13. Notwithstanding appellant's contentions to the contrary, the record discloses the district court did instruct the jury on the specific intent required for the crimes of robbery and arson.

Appellant's judgment of conviction if affirmed.

MOWBRAY, THOMPSON, GUNDERSON and MANOUKIAN, JJ., concur.

NOTES

[1] Nev. Const. art. 4, ยง 32 provides:

"The Legislature shall have power to increase, diminish, consolidate or abolish the following county officers: ... District Attorneys... . The Legislature shall provide for their election by the people, and fix by law their duties and compensation... ."

[2] NRS 200.030(2)(b) provides in pertinent part:

"2. Murder of the first degree is murder which is:

"(b) Committed in the perpetration or attempted perpetration of... robbery, ..."

[3] Count II provides:

"That the Defendant, DANIEL RAY BRIMMAGE, on or about the 17th day of December, 1974, at and within the County of Lincoln, State of Nevada, did then and there wilfully and feloniously, without authority of law, and with malice aforethought, kill and murder JOHN MANGERIS by shooting at and into the body of said JOHN MANGERIS, with a firearm of less than 12 inches in length during the perpetration of robbery. That the said, JOHN MANGERIS, did on or about the 17th day of December, 1974, as a direct and proximate result of said shooting, die, a violation of NRS 200.030, a Felony."

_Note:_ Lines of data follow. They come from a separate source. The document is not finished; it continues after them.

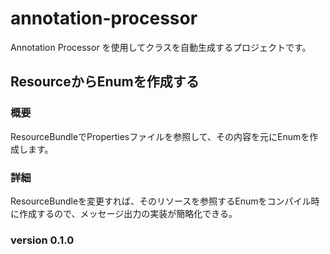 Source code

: # annotation-processor
Annotation Processor を使用してクラスを自動生成するプロジェクトです。

## ResourceからEnumを作成する

### 概要
ResourceBundleでPropertiesファイルを参照して、その内容を元にEnumを作成します。

### 詳細
ResourceBundleを変更すれば、そのリソースを参照するEnumをコンパイル時に作成するので、メッセージ出力の実装が簡略化できる。

### version 0.1.0
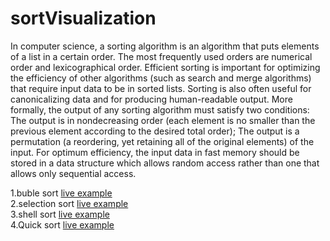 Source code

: # sortVisualization
In computer science, a sorting algorithm is an algorithm that puts elements of a list in a certain order. The most frequently used orders are numerical order and lexicographical order. Efficient sorting is important for optimizing the efficiency of other algorithms (such as search and merge algorithms) that require input data to be in sorted lists. Sorting is also often useful for canonicalizing data and for producing human-readable output. More formally, the output of any sorting algorithm must satisfy two conditions:  The output is in nondecreasing order (each element is no smaller than the previous element according to the desired total order); The output is a permutation (a reordering, yet retaining all of the original elements) of the input. For optimum efficiency, the input data in fast memory should be stored in a data structure which allows random access rather than one that allows only sequential access.

1.buble sort <a href="https://zaabta.github.io/sortVisualization/bubble sort/"> live example</a></br>
2.selection sort <a href="https://zaabta.github.io/sortVisualization/selection sort/"> live example</a></br>
3.shell sort <a href="https://zaabta.github.io/sortVisualization/shell sort/"> live example</a></br>
4.Quick sort <a href="https://zaabta.github.io/sortVisualization/Quick_sort/"> live example</a></br>
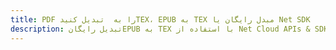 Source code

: ---title: PDF را به  تبدیل کنیدTEX، EPUB به TEX مبدل رایگان یا Net SDKdescription: تبدیل رایگانEPUB به TEX با استفاده از Net Cloud APIs & SDK همچنین اسناد PDF را در Cloud ایجاد، ویرایش و رندر کنید.--- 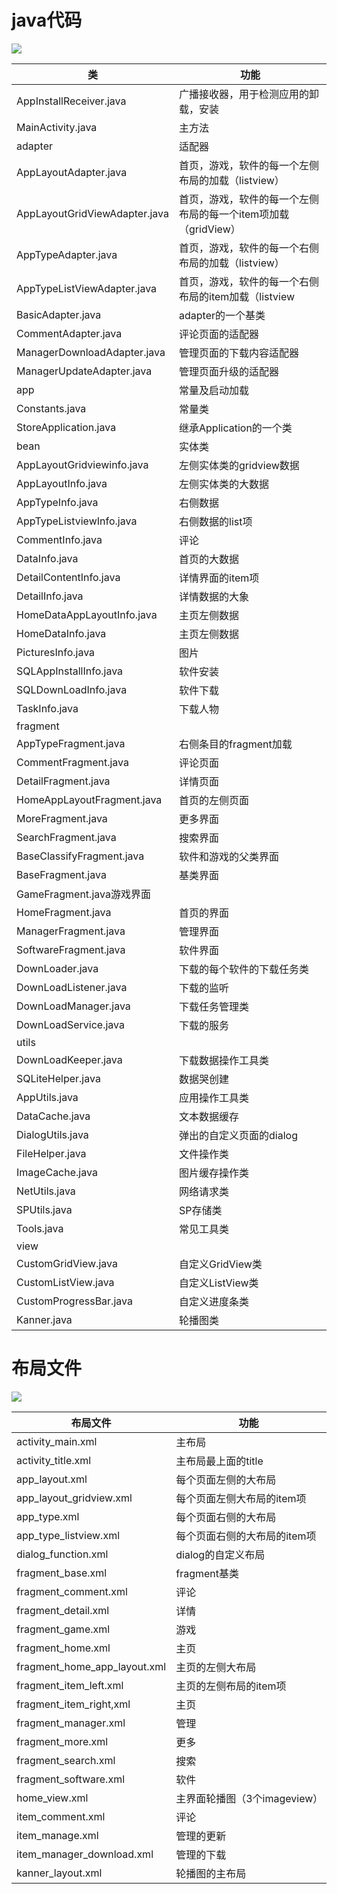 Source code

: # java代码
![](https://github.com/openthos/appstore-ota-analysis/blob/master/pic/java.png)

|类|功能|
|---|---|
|AppInstallReceiver.java|广播接收器，用于检测应用的卸载，安装|
|MainActivity.java|主方法|
|adapter|适配器|
|AppLayoutAdapter.java|首页，游戏，软件的每一个左侧布局的加载（listview）|
|AppLayoutGridViewAdapter.java|首页，游戏，软件的每一个左侧布局的每一个item项加载（gridView）|
|AppTypeAdapter.java|首页，游戏，软件的每一个右侧布局的加载（listview）|
|AppTypeListViewAdapter.java|首页，游戏，软件的每一个右侧布局的item加载（listview|
|BasicAdapter.java|adapter的一个基类|
|CommentAdapter.java|评论页面的适配器|
|ManagerDownloadAdapter.java|管理页面的下载内容适配器|
|ManagerUpdateAdapter.java|管理页面升级的适配器|
|app|常量及启动加载|
|Constants.java|常量类|
|StoreApplication.java|继承Application的一个类|
|bean|实体类|
|AppLayoutGridviewinfo.java|左侧实体类的gridview数据|
|AppLayoutInfo.java|左侧实体类的大数据|
|AppTypeInfo.java|右侧数据|
|AppTypeListviewInfo.java|右侧数据的list项|
|CommentInfo.java|评论|
|DataInfo.java|首页的大数据|
|DetailContentInfo.java|详情界面的item项|
|DetailInfo.java|详情数据的大象|
|HomeDataAppLayoutInfo.java|主页左侧数据|
|HomeDataInfo.java|主页左侧数据|
|PicturesInfo.java|图片|
|SQLAppInstallInfo.java|软件安装|
|SQLDownLoadInfo.java|软件下载|
|TaskInfo.java|下载人物|
|fragment||
|AppTypeFragment.java|右侧条目的fragment加载|
|CommentFragment.java|评论页面|
|DetailFragment.java|详情页面|
|HomeAppLayoutFragment.java|首页的左侧页面|
|MoreFragment.java|更多界面|
|SearchFragment.java|搜索界面|
|BaseClassifyFragment.java|软件和游戏的父类界面|
|BaseFragment.java|基类界面|
|GameFragment.java游戏界面||
|HomeFragment.java|首页的界面|
|ManagerFragment.java|管理界面|
|SoftwareFragment.java|软件界面|
|DownLoader.java|下载的每个软件的下载任务类|
|DownLoadListener.java|下载的监听|
|DownLoadManager.java|下载任务管理类|
|DownLoadService.java|下载的服务|
|utils|
|DownLoadKeeper.java|下载数据操作工具类|
|SQLiteHelper.java|数据哭创建|
|AppUtils.java|应用操作工具类|
|DataCache.java|文本数据缓存|
|DialogUtils.java|弹出的自定义页面的dialog|
|FileHelper.java|文件操作类|
|ImageCache.java|图片缓存操作类|
|NetUtils.java|网络请求类|
|SPUtils.java|SP存储类|
|Tools.java|常见工具类|
|view|
|CustomGridView.java|自定义GridView类|
|CustomListView.java|自定义ListView类|
|CustomProgressBar.java|自定义进度条类|
|Kanner.java|轮播图类|

# 布局文件
![](https://github.com/openthos/appstore-ota-analysis/blob/master/pic/res.png)

|布局文件|功能|
|---|---|
|activity_main.xml|主布局|
|activity_title.xml|主布局最上面的title|
|app_layout.xml|每个页面左侧的大布局|
|app_layout_gridview.xml|每个页面左侧大布局的item项|
|app_type.xml|每个页面右侧的大布局|
|app_type_listview.xml|每个页面右侧的大布局的item项|
|dialog_function.xml|dialog的自定义布局|
|fragment_base.xml|fragment基类|
|fragment_comment.xml|评论|
|fragment_detail.xml|详情|
|fragment_game.xml|游戏|
|fragment_home.xml|主页|
|fragment_home_app_layout.xml|主页的左侧大布局|
|fragment_item_left.xml|主页的左侧布局的item项|
|fragment_item_right,xml|主页|
|fragment_manager.xml|管理|
|fragment_more.xml|更多|
|fragment_search.xml|搜索|
|fragment_software.xml|软件|
|home_view.xml|主界面轮播图（3个imageview）|
|item_comment.xml|评论|
|item_manage.xml|管理的更新|
|item_manager_download.xml|管理的下载|
|kanner_layout.xml|轮播图的主布局|
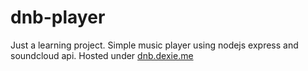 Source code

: # dnb-player

Just a learning project. Simple music player using nodejs express and soundcloud api. 
Hosted under [dnb.dexie.me](http://dnb.dexie.me/)
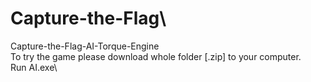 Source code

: # Capture-the-Flag\
 Capture-the-Flag-AI-Torque-Engine\
To try the game please download whole folder [.zip] to your computer.\
Run AI.exe\
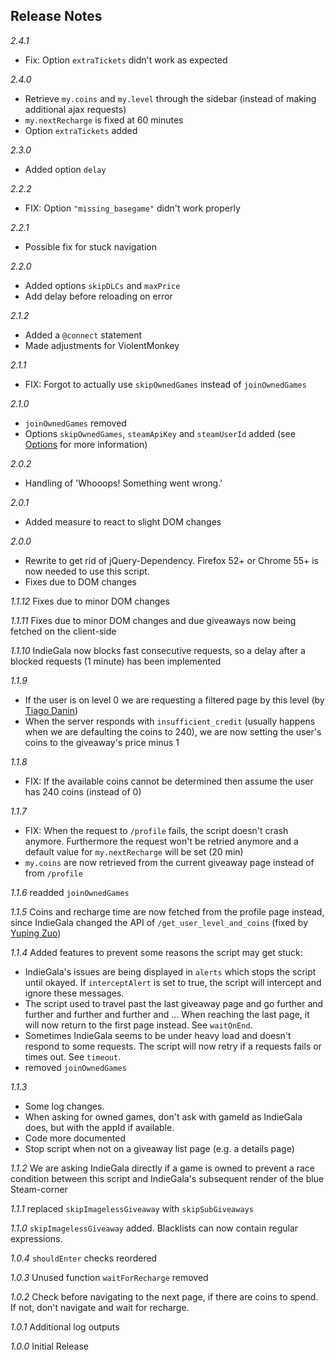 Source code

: ## Release Notes
*2.4.1*
* Fix: Option `extraTickets` didn't work as expected

*2.4.0*
* Retrieve `my.coins` and `my.level` through the sidebar (instead of making additional ajax requests)
* `my.nextRecharge` is fixed at 60 minutes
* Option `extraTickets` added

*2.3.0*
* Added option `delay`

*2.2.2*
* FIX: Option `"missing_basegame"` didn't work properly

*2.2.1*
* Possible fix for stuck navigation

*2.2.0*
* Added options `skipDLCs` and `maxPrice`
* Add delay before reloading on error

*2.1.2*
* Added a `@connect` statement
* Made adjustments for ViolentMonkey

*2.1.1*
* FIX: Forgot to actually use `skipOwnedGames` instead of `joinOwnedGames`

*2.1.0*
* `joinOwnedGames` removed
* Options `skipOwnedGames`, `steamApiKey` and `steamUserId` added (see [Options](#options) for more information)

*2.0.2*
* Handling of 'Whooops! Something went wrong.'

*2.0.1*
* Added measure to react to slight DOM changes

*2.0.0*
* Rewrite to get rid of jQuery-Dependency. Firefox 52+ or Chrome 55+ is now needed to use this script.
* Fixes due to DOM changes

*1.1.12*
Fixes due to minor DOM changes

*1.1.11*
Fixes due to minor DOM changes and due giveaways now being fetched on the client-side

*1.1.10*
IndieGala now blocks fast consecutive requests, so a delay after a blocked requests (1 minute) has been implemented

*1.1.9*
* If the user is on level 0 we are requesting a filtered page by this level (by [Tiago Danin](https://github.com/TiagoDanin))
* When the server responds with `insufficient_credit` (usually happens when we are defaulting the coins to 240), we are now setting the user's coins to the giveaway's price minus 1

*1.1.8*
* FIX: If the available coins cannot be determined then assume the user has 240 coins (instead of 0)

*1.1.7*
* FIX: When the request to `/profile` fails, the script doesn't crash anymore. Furthermore the request won't be retried anymore and a default value for `my.nextRecharge` will be set (20 min)
* `my.coins` are now retrieved from the current giveaway page instead of from `/profile`

*1.1.6* readded `joinOwnedGames`

*1.1.5* Coins and recharge time are now fetched from the profile page instead, since IndieGala changed the API of `/get_user_level_and_coins` (fixed by [Yuping Zuo](https://github.com/zypA13510))

*1.1.4* Added features to prevent some reasons the script may get stuck:
* IndieGala's issues are being displayed in `alerts` which stops the script until okayed. If `interceptAlert` is set to true, the script will intercept and ignore these messages.
* The script used to travel past the last giveaway page and go further and further and further and further and ... When reaching the last page, it will now return to the first page instead. See `waitOnEnd`.
* Sometimes IndieGala seems to be under heavy load and doesn't respond to some requests. The script will now retry if a requests fails or times out. See `timeout`.
* removed `joinOwnedGames`

*1.1.3*
* Some log changes.
* When asking for owned games, don't ask with gameId as IndieGala does, but with the appId if available.
* Code more documented
* Stop script when not on a giveaway list page (e.g. a details page)

*1.1.2* We are asking IndieGala directly if a game is owned to prevent a race condition between this script and IndieGala's subsequent render of the blue Steam-corner

*1.1.1* replaced `skipImagelessGiveaway` with `skipSubGiveaways`

*1.1.0* `skipImagelessGiveaway` added. Blacklists can now contain regular expressions.

*1.0.4* `shouldEnter` checks reordered

*1.0.3* Unused function `waitForRecharge` removed

*1.0.2* Check before navigating to the next page, if there are coins to spend. If not, don't navigate and wait for recharge.

*1.0.1* Additional log outputs

*1.0.0* Initial Release
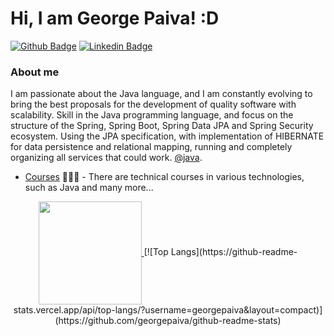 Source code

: # Hi, I am George Paiva! :D

[![Github Badge](https://img.shields.io/badge/-Github-000?style=flat-square&logo=Github&logoColor=white&link=https://github.com/GeorgePaiva)](https://github.com/GeorgePaiva)
[![Linkedin Badge](https://img.shields.io/badge/-LinkedIn-blue?style=flat-square&logo=Linkedin&logoColor=white&link=https://www.linkedin.com/in/george-paiva-264a45164/)](https://www.linkedin.com/in/george-paiva-264a45164/)

### About me
I am passionate about the Java language, and I am constantly evolving to bring the best proposals for the development of quality software with scalability. Skill in the Java programming language, and focus on the structure of the Spring, Spring Boot, Spring Data JPA and Spring Security ecosystem. Using the JPA specification, with implementation of HIBERNATE for data persistence and relational mapping, running and completely organizing all services that could work. [@java](https://www.java.com/pt-BR/).

- [Courses](https://cursos.alura.com.br/user/george-paiva15) 👨🏼‍🏫 - There are technical courses in various technologies, such as Java and many more...

<p align="center">
  <a href="https://github.com/anuraghazra/github-readme-stats">
    <img
      align="center"
      height="165"
      src="https://github-readme-stats.vercel.app/api?username=georgepaiva&count_private=true&show_icons=true&custom_title=Github%20Status&hide=issues&theme=radical"
    />
  </a>
  [![Top Langs](https://github-readme-stats.vercel.app/api/top-langs/?username=georgepaiva&layout=compact)](https://github.com/georgepaiva/github-readme-stats)
</p>



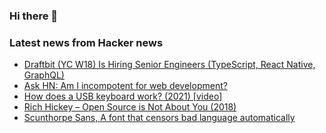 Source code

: ### Hi there 👋

<!--
**arashid-sh/arashid-sh** is a ✨ _special_ ✨ repository because its `README.md` (this file) appears on your GitHub profile.

Here are some ideas to get you started:

- 🔭 I’m currently working on ...
- 🌱 I’m currently learning ...
- 👯 I’m looking to collaborate on ...
- 🤔 I’m looking for help with ...
- 💬 Ask me about ...
- 📫 How to reach me: ...
- 😄 Pronouns: ...
- ⚡ Fun fact: ...
-->

### Latest news from Hacker news
<!-- BLOG-POST-LIST:START -->
- [Draftbit &lpar;YC W18&rpar; Is Hiring Senior Engineers &lpar;TypeScript, React Native, GraphQL&rpar;](https://www.ycombinator.com/companies/draftbit/jobs/Fj0Gn7Y8I-senior-software-engineer)
- [Ask HN: Am I incompotent for web development?](https://news.ycombinator.com/item?id=31957863)
- [How does a USB keyboard work? &lpar;2021&rpar; [video]](https://www.youtube.com/watch?v=wdgULBpRoXk)
- [Rich Hickey – Open Source is Not About You &lpar;2018&rpar;](https://gist.github.com/richhickey/1563cddea1002958f96e7ba9519972d9)
- [Scunthorpe Sans, A font that censors bad language automatically](https://vole.wtf/scunthorpe-sans/)
<!-- BLOG-POST-LIST:END -->

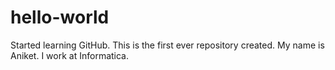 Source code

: # hello-world
Started learning GitHub. This is the first ever repository created. 
My name is Aniket. I work at Informatica.
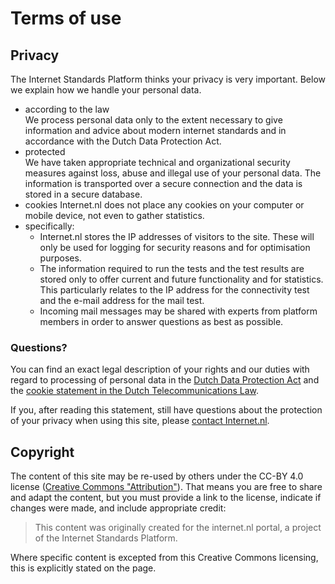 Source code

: # Terms of use

## Privacy

The Internet Standards Platform thinks your privacy is very important. Below
we explain how we handle your personal data.

- according to the law  
  We process personal data only to the extent necessary to give information
  and advice about modern internet standards and in accordance with the Dutch
  Data Protection Act.
- protected  
  We have taken appropriate technical and organizational security measures
  against loss, abuse and illegal use of your personal data. The information
  is transported over a secure connection and the data is stored in a secure
  database.
- cookies
  Internet.nl does not place any cookies on your computer or mobile device,
  not even to gather statistics.
- specifically:
  - Internet.nl stores the IP addresses of visitors to the site. These will
    only be used for logging for security reasons and for optimisation
    purposes.
  - The information required to run the tests and the test results are stored
    only to offer current and future functionality and for statistics. This
    particularly relates to the IP address for the connectivity test and the
    e-mail address for the mail test.
  - Incoming mail messages may be shared with experts from platform members
    in order to answer questions as best as possible.

### Questions?

You can find an exact legal description of your rights and our duties with
regard to processing of personal data in the
[Dutch Data Protection Act](http://wetten.overheid.nl/BWBR0011468)
and the
[cookie statement in the Dutch Telecommunications Law](http://wetten.overheid.nl/BWBR0009950/#Hoofdstuk11_Paragraaf11.1_Artikel11.7a).

If you, after reading this statement, still have questions about the
protection of your privacy when using this site, please
[contact Internet.nl](/about/).

## Copyright

The content of this site may be re-used by others under the CC-BY 4.0 license
([Creative Commons &quot;Attribution&quot;](https://creativecommons.org/licenses/by/4.0/)).
That means you are free to share and adapt the content, but you must 
provide a link to the license, indicate if changes were made, and include
appropriate credit:

> This content was originally created for the internet.nl portal, a project of
> the Internet Standards Platform.

Where specific content is excepted from this Creative Commons licensing, this
is explicitly stated on the page.
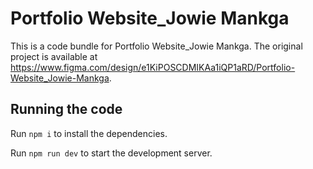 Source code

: 
  # Portfolio Website_Jowie Mankga

  This is a code bundle for Portfolio Website_Jowie Mankga. The original project is available at https://www.figma.com/design/e1KiPOSCDMIKAa1iQP1aRD/Portfolio-Website_Jowie-Mankga.

  ## Running the code

  Run `npm i` to install the dependencies.

  Run `npm run dev` to start the development server.
   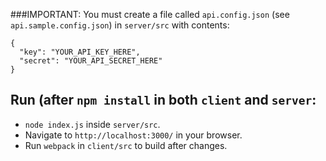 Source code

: ###IMPORTANT:
You must create a file called `api.config.json` (see `api.sample.config.json`) in `server/src` with contents:

    {
      "key": "YOUR_API_KEY_HERE",
      "secret": "YOUR_API_SECRET_HERE"
    }

## Run (after `npm install` in both `client` and `server`:
- `node index.js` inside `server/src`.
- Navigate to `http://localhost:3000/` in your browser.
- Run `webpack` in `client/src` to build after changes.
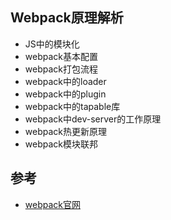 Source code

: ## Webpack原理解析

- JS中的模块化
- webpack基本配置
- webpack打包流程
- webpack中的loader
- webpack中的plugin 
- webpack中的tapable库
- webpack中dev-server的工作原理
- webpack热更新原理
- webpack模块联邦


## 参考

- [webpack官网](https://webpack.js.org/)
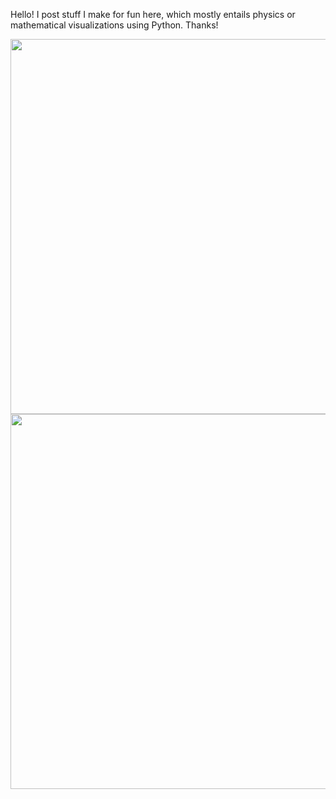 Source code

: Hello! I post stuff I make for fun here, which mostly entails physics or mathematical visualizations using Python. Thanks!



<img src="https://github.com/Cherry-Trees/my-projects/blob/main/gifs/pendulum.gif" width="600" height="600" />
<img src="https://github.com/Cherry-Trees/my-projects/blob/main/gifs/wave.gif" width="600" height="600" />
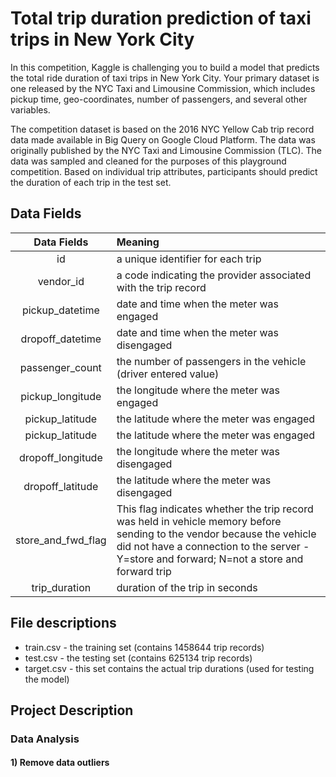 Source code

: # Total trip duration prediction of taxi trips in New York City

In this competition, Kaggle is challenging you to build a model that predicts the total ride duration of taxi trips in New York City. Your primary dataset is one released by the NYC Taxi and Limousine Commission, which includes pickup time, geo-coordinates, number of passengers, and several other variables.

The competition dataset is based on the 2016 NYC Yellow Cab trip record data made available in Big Query on Google Cloud Platform. The data was originally published by the NYC Taxi and Limousine Commission (TLC). The data was sampled and cleaned for the purposes of this playground competition. Based on individual trip attributes, participants should predict the duration of each trip in the test set.

## Data Fields

| Data Fields        | Meaning | 
| :----------------: | :------ | 
| id                 | a unique identifier for each trip     | 
| vendor_id          | a code indicating the provider associated with the trip record      | 
| pickup_datetime    | date and time when the meter was engaged     | 
| dropoff_datetime   | date and time when the meter was disengaged     | 
| passenger_count    | the number of passengers in the vehicle (driver entered value)     | 
| pickup_longitude   | the longitude where the meter was engaged     | 
| pickup_latitude    | the latitude where the meter was engaged     | 
| pickup_latitude    | the latitude where the meter was engaged     | 
| dropoff_longitude     | the longitude where the meter was disengaged     | 
| dropoff_latitude     | the latitude where the meter was disengaged     | 
| store_and_fwd_flag | This flag indicates whether the trip record was held in vehicle memory before sending to the vendor because the vehicle did not have a connection to the server - Y=store and forward; N=not a store and forward trip     | 
| trip_duration      | duration of the trip in seconds     | 

## File descriptions

- train.csv - the training set (contains 1458644 trip records)
- test.csv - the testing set (contains 625134 trip records)
- target.csv - this set contains the actual trip durations (used for testing the model)

## Project Description

### Data Analysis

#### 1) Remove data outliers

Count III of the indictment provides:

"That the Defendant, DANIEL RAY BRIMMAGE, did on or about the 17th day of December, 1974, at and within the County of Lincoln, State of Nevada, commit the crime of Robbery by taking and removing by force from the care, custody, and control of JOHN MANGERIS one (1) 1973 Checker Automobile and then and there take and carry away said automobile, a violation of NRS 200.380, a Felony."

[4] NRS 178.405 provides in pertinent part:

"When an indictment or information is called for trial, ... if doubt shall arise as to the sanity of the defendant, the court shall suspend the trial of the indictment or information . . until the question of insanity is determined."

NRS 178.415(1) provides:

"1. The court shall appoint two physicians, at least one of whom is a psychiatrist or otherwise especially qualified, to examine the defendant."

[5] NRS 205.020 provides:

"Any person who willfully and maliciously sets fire to or burns or causes to be burned, or who aids, counsels or procures the burning of any unoccupied personal property of the value of $25 or more and the property of another person is guilty of arson in the third degree and, upon conviction thereof, shall be sentenced to imprisonment for not less than 1 year nor more than 6 years."

[6] NRS 175.211(1) provides:

"1. A reasonable doubt is one based on reason. It is not mere possible doubt, but is such a doubt as would govern or control a person in the more weighty affairs of life. If the minds of the jurors, after the entire comparison and consideration of all the evidence, are in such a condition that they can say they feel an abiding conviction of the truth of the charge, there is not a reasonable doubt. Doubt to be reasonable must be actual and substantial, not mere possibility or speculation."